→ TO DO:
Which lines of the data contain the string "should"? Show each of them.

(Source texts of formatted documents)
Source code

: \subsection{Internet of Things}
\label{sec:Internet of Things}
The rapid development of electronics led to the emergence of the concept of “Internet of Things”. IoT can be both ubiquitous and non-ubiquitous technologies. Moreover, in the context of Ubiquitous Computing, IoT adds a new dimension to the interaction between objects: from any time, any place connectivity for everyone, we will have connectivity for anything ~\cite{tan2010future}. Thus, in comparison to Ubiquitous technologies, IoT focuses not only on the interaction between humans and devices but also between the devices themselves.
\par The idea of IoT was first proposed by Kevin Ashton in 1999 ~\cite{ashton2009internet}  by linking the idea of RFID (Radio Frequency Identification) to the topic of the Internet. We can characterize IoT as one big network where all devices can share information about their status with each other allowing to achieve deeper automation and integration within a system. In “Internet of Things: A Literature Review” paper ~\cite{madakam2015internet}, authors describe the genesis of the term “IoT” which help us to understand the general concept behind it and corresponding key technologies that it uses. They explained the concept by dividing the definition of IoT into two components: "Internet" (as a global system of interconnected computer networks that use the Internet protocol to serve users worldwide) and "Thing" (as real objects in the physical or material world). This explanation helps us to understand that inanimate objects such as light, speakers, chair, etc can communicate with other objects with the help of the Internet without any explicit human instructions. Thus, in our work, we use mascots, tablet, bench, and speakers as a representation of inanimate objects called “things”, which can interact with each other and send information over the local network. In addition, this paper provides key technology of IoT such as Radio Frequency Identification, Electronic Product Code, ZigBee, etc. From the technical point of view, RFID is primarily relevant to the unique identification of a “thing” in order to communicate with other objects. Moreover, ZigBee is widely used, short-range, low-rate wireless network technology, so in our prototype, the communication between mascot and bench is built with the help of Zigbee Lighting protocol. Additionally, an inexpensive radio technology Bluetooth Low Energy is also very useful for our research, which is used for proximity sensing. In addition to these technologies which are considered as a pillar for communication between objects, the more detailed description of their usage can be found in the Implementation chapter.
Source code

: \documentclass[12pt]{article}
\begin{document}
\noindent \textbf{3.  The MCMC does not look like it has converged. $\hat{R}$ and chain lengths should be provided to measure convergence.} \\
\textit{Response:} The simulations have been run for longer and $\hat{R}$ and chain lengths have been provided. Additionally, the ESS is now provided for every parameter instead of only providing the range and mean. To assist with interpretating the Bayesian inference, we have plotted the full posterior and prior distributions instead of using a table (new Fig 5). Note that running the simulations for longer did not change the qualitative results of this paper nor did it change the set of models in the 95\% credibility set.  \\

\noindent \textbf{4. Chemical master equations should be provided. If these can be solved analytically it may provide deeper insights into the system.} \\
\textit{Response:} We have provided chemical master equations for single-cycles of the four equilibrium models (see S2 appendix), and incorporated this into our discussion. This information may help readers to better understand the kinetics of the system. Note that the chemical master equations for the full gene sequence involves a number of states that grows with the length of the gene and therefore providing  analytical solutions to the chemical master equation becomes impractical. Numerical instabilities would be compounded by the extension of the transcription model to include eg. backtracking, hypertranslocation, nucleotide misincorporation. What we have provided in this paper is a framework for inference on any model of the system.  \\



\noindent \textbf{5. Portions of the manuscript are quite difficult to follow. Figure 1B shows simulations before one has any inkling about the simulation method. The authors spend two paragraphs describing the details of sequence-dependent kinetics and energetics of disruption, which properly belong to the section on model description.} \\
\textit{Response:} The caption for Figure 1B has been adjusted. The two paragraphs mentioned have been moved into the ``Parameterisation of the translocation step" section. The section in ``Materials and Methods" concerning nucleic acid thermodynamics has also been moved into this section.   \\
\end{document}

→ TASK RESPONSE:
\noindent \textbf{3.  The MCMC does not look like it has converged. $\hat{R}$ and chain lengths should be provided to measure convergence.} \\
\noindent \textbf{4. Chemical master equations should be provided. If these can be solved analytically it may provide deeper insights into the system.} \\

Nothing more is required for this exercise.